• _Problem description_: Search the records for the word "Does" and copy each line in which it appears.

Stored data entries
═══

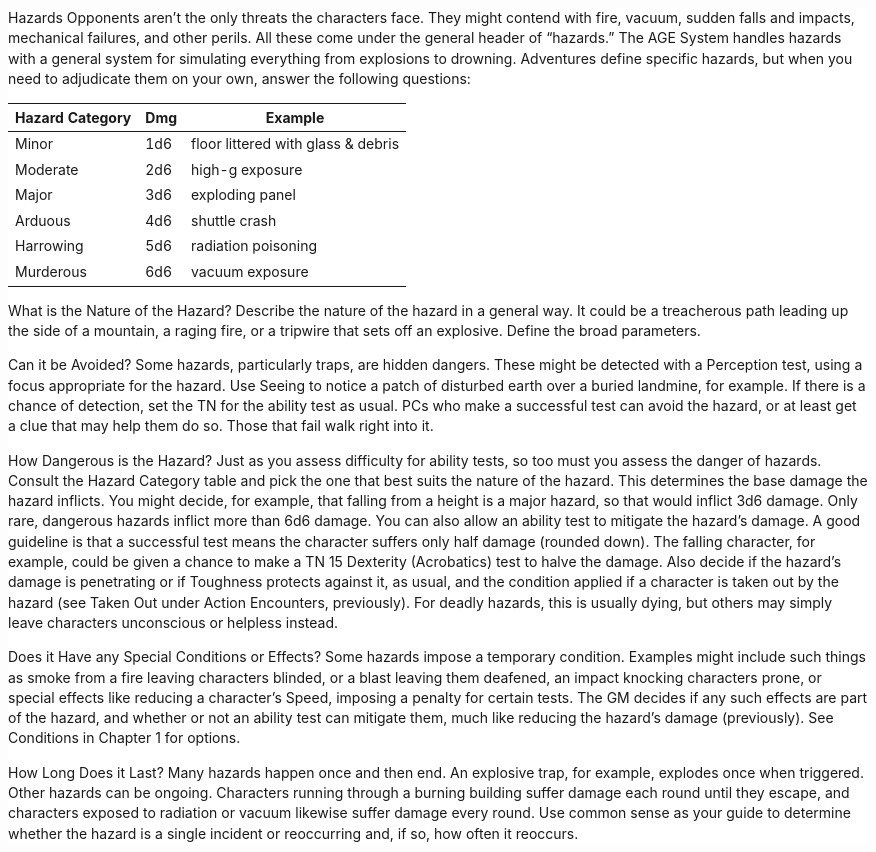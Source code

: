 Hazards
Opponents aren’t the only threats the characters face. They might contend with fire, vacuum, sudden falls and impacts, mechanical failures, and other perils. All these come under the general header of “hazards.”
The AGE System handles hazards with a general system for simulating everything from explosions to drowning. Adventures define specific hazards, but when you need to adjudicate them on your own, answer the following questions:

Hazard Category | Dmg | Example
----------------|-----|-
Minor           | 1d6 | floor littered with glass & debris
Moderate        | 2d6 | high-g exposure
Major           | 3d6 | exploding panel
Arduous         | 4d6 | shuttle crash
Harrowing       | 5d6 | radiation poisoning
Murderous       | 6d6 | vacuum exposure

What is the Nature of the Hazard?
Describe the nature of the hazard in a general way. It could be a treacherous path leading up the side of a mountain, a raging fire, or a tripwire that sets off an explosive. Define the broad parameters.

Can it be Avoided?
Some hazards, particularly traps, are hidden dangers. These might be detected with a Perception test, using a focus appropriate for the hazard. Use Seeing to notice a patch of disturbed earth over a buried landmine, for example. If there is a chance of detection, set the TN for the ability test as usual. PCs who make a successful test can avoid the hazard, or at least get a clue that may help them do so. Those that fail walk right into it.

How Dangerous is the Hazard?
Just as you assess difficulty for ability tests, so too must you assess the danger of hazards. Consult the Hazard Category table and pick the one that best suits the nature of the hazard. This determines the base damage the hazard inflicts. You might decide, for example, that falling from a height is a major hazard, so that would inflict 3d6 damage. Only rare, dangerous hazards inflict more than 6d6 damage.
You can also allow an ability test to mitigate the hazard’s damage. A good guideline is that a successful test means the character suffers only half damage (rounded down). The falling character, for example, could be given a chance to make a TN 15 Dexterity (Acrobatics) test to halve the damage.
Also decide if the hazard’s damage is penetrating or if Toughness protects against it, as usual, and the condition applied if a character is taken out by the hazard (see Taken Out under Action Encounters, previously). For deadly hazards, this is usually dying, but others may simply leave characters unconscious or helpless instead.

Does it Have any Special Conditions or Effects?
Some hazards impose a temporary condition. Examples might include such things as smoke from a fire leaving characters blinded, or a blast leaving them deafened, an impact knocking characters prone, or special effects like reducing a character’s Speed, imposing a penalty for certain tests. The GM decides if any such effects are part of the hazard, and whether or not an ability test can mitigate them, much like reducing the hazard’s damage (previously). See Conditions in Chapter 1 for options.

How Long Does it Last?
Many hazards happen once and then end. An explosive trap, for example, explodes once when triggered. Other hazards can be ongoing. Characters running through a burning building suffer damage each round until they escape, and characters exposed to radiation or vacuum likewise suffer damage every round. Use common sense as your guide to determine whether the hazard is a single incident or reoccurring and, if so, how often it reoccurs.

═══

• _Task response_:
Does it Have any Special Conditions or Effects?
How Long Does it Last?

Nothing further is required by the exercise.